Generate a Lean 4 proof skeleton for a deployed Base smart contract
Produce a human audit checklist anchored to live on-chain security flags
Hand off a structured work order to a proof model like Leanstral or DeepSeek-Math
Scope an adversary model and assumptions for a formal verification effort
Requires staking 20 million SOLVR tokens on Base to reach Standard tier and a Solvr API key stored as a repo secret.

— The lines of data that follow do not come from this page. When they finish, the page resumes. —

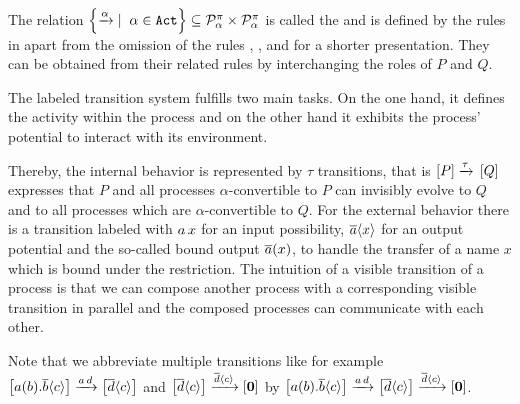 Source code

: \begin{definition}
\label{def_early_trans_system}
The relation $\set[\alpha\in\actions]{\transs{\alpha}}\subseteq\procs_\alpha\times\procs_\alpha$ is called the  and is defined by the rules in  apart from the omission of the rules \esumr{}, \eparr{}, \ecomr{} and \ecloser{} for a shorter presentation. They can be obtained from their related rules by interchanging the roles of $P$ and $Q$.
\end{definition}



The labeled transition system fulfills two main tasks. On the one hand, it defines the activity within the process and on the other hand it exhibits the process' potential to interact with its environment.

Thereby, the internal behavior is represented by $\tau$ transitions, that is $\left[P\right]\xrightarrow{\tau}{}\left[Q\right]$ expresses that $P$ and all processes $\alpha$-convertible to $P$ can invisibly evolve to $Q$ and to all processes which are $\alpha$-convertible to $Q$. For the external behavior there is a transition labeled with $a\,x$ for an input possibility, $\overline{a}\langle x\rangle$ for an output potential and the so-called bound output $\overline{a}(x)$, to handle the transfer of a name $x$ which is bound under the restriction. The intuition of a visible transition of a process is that we can compose another process with a corresponding visible transition in parallel and the composed processes can communicate with each other.

Note that we abbreviate multiple transitions like for example $\left[a(b).\overline{b}\langle c\rangle\right]\xrightarrow{a\,d}\left[\overline{d}\langle c\rangle\right]$ and $\left[\overline{d}\langle c\rangle\right]\xrightarrow{\overline{d}\langle c\rangle}\left[\mathbf{0}\right]$ by $\left[a(b).\overline{b}\langle c\rangle\right]\xrightarrow{a\,d}\left[\overline{d}\langle c\rangle\right]\xrightarrow{\overline{d}\langle c\rangle}\left[\mathbf{0}\right]$.

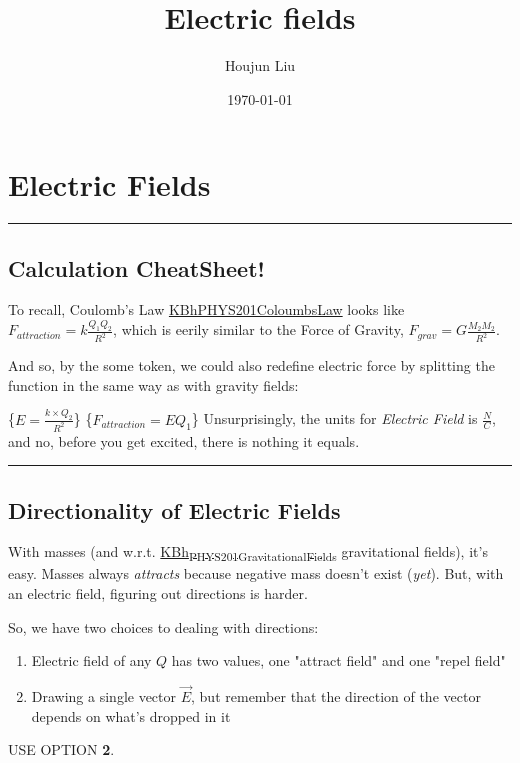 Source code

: \documentclass[letterpaper]{article}
\author{Houjun Liu}
\date{\today}
\title{Electric fields}
\renewcommand{\tableofcontents}{}
\begin{document}
\tableofcontents



\section{Electric Fields}
\label{sec:org75da961}
\noindent\rule{\textwidth}{0.5pt}

\subsection{\textbf{Calculation CheatSheet!}}
\label{sec:orgfdc7dcb}
To recall, Coulomb's Law
\href{KBhPHYS201ColoumbsLaw.org}{KBhPHYS201ColoumbsLaw} looks like
\(F_{attraction} = k\frac{Q_1Q_2}{R^2}\), which is eerily similar to the
Force of Gravity, \(F_{grav} = G\frac{M_2M_2}{R^2}\).

And so, by the some token, we could also redefine electric force by
splitting the function in the same way as with gravity fields:

\{\(E = \frac{k \times Q_2}{R^2}\)\}
\{\(F_{attraction} = E Q_1\)\}
Unsurprisingly, the units for \emph{Electric Field} is \(\frac{N}{C}\), and
no, before you get excited, there is nothing it equals.

\noindent\rule{\textwidth}{0.5pt}

\subsection{Directionality of Electric Fields}
\label{sec:org494b7b1}
With masses (and w.r.t.
\href{KBh\_PHYS201\_GravitationalFields.org}{KBh\textsubscript{PHYS201}\textsubscript{GravitationalFields}}
gravitational fields), it's easy. Masses always \emph{attracts} because
negative mass doesn't exist (\emph{yet}). But, with an electric field,
figuring out directions is harder.

So, we have two choices to dealing with directions:

\begin{enumerate}
\item Electric field of any \(Q\) has two values, one "attract field" and
one "repel field"
\item Drawing a single vector \(\vec{E}\), but remember that the direction
of the vector depends on what's dropped in it
\end{enumerate}

USE OPTION \textbf{2}.
\end{document}
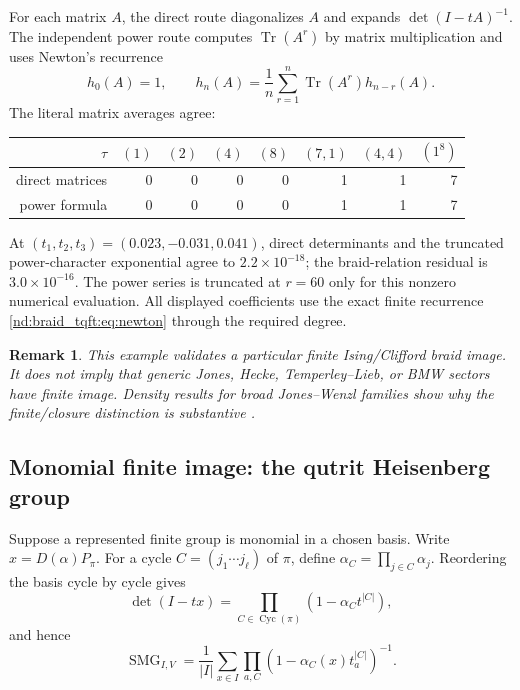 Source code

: \documentclass[10pt]{article}
\newcommand{\Tr}{\operatorname{Tr}}
\newcommand{\SMG}{\operatorname{SMG}}
\newcommand{\MGF}{\SMG}
\newtheorem{remark}{Remark}
\begin{document}
For each matrix $A$, the direct route diagonalizes $A$ and expands
$\det(I-tA)^{-1}$.  The independent power route computes $\Tr(A^r)$ by matrix
multiplication and uses Newton's recurrence
\begin{equation}\label{nd:braid_tqft:eq:newton}
h_0(A)=1,\qquad h_n(A)=\frac1n\sum_{r=1}^n
\Tr(A^r)h_{n-r}(A).
\end{equation}
The literal matrix averages agree:
\begin{center}
\begin{tabular}{@{}rrrrrrrr@{}}
\toprule
$\tau$ & $(1)$ & $(2)$ & $(4)$ & $(8)$ & $(7,1)$ & $(4,4)$ & $(1^8)$\\
\midrule
direct matrices &0&0&0&0&1&1&7\\
power formula   &0&0&0&0&1&1&7\\
\bottomrule
\end{tabular}
\end{center}
At $(t_1,t_2,t_3)=(0.023,-0.031,0.041)$, direct determinants and the
truncated power-character exponential agree to $2.2\times10^{-18}$; the
braid-relation residual is $3.0\times10^{-16}$.  The power series is truncated
at $r=60$ only for this nonzero numerical evaluation.  All displayed
coefficients use the exact finite recurrence \eqref{nd:braid_tqft:eq:newton} through the
required degree.

\begin{remark}
This example validates a particular finite Ising/Clifford braid image.  It
does not imply that generic Jones, Hecke, Temperley--Lieb, or BMW sectors have
finite image.  Density results for broad Jones--Wenzl families show why the
finite/closure distinction is substantive \cite{nd:braid_tqft:flw}.
\end{remark}

\subsection{Monomial finite image: the qutrit Heisenberg group}

Suppose a represented finite group is monomial in a chosen basis.  Write
$x=D(\alpha)P_\pi$.  For a cycle $C=(j_1\cdots j_\ell)$ of $\pi$, define
$\alpha_C=\prod_{j\in C}\alpha_j$.  Reordering the basis cycle by cycle gives
\begin{equation}\label{nd:braid_tqft:eq:monomial-det}
\det(I-tx)=\prod_{C\in\operatorname{Cyc}(\pi)}
(1-\alpha_Ct^{|C|}),
\end{equation}
and hence
\begin{equation}\label{nd:braid_tqft:eq:monomial-mgf}
\boxed{\MGF_{I,V}=\frac1{|I|}\sum_{x\in I}
\prod_{a,C}(1-\alpha_C(x)t_a^{|C|})^{-1}.}
\end{equation}
\end{document}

This repository is a skill pack for AEON, an autonomous agent runner, that plugs into a service called Solvr. Solvr provides live intelligence about contracts deployed on Base, a blockchain network. The pack adds one skill, called formal-verification, which produces a work order for proving that a smart contract behaves as intended. The motivation is taken from a Vitalik Buterin essay published in May 2026. The argument is that AI can find bugs in code faster than humans can patch them, so trustless code looks doomed. The counter-move is AI-assisted formal verification, where the bottleneck is not writing proofs but stating the right theorems against the right adversary model with accurate context about what the contract really does. Solvr's intel layer is meant to fill that context gap. Given a Base contract address, the skill generates a complete work order: a list of theorems anchored to live intel and security flags, a Lean 4 spec skeleton, an assumptions section, a residual-risk report, and a human audit checklist. The output is then handed to a proof-trained model such as Leanstral, Lean Copilot, or DeepSeek-Math, or to a human prover. The skill itself does not compile Lean, submit transactions, or execute bytecode. Setup involves staking 20 million SOLVR tokens on Base to unlock the Standard tier, generating an API key on the Solvr dashboard, and adding that key as a repo secret. The skill is then enabled in an aeon.yml file and triggered manually from the AEON dashboard with the contract address as a variable. The API key is read-only and cannot sign transactions or move funds. The README spends time on the security model, listing threats like contract-address injection, prompt injection from API responses, bearer-token exfiltration, hanging requests, and scope creep, with the mitigations used for each. Limits noted include hidden assumptions and the gap between proving source and proving compiled bytecode.
Generated 2026-05-22 · Model: sonnet-4-6 · Verify against the repo before relying on details.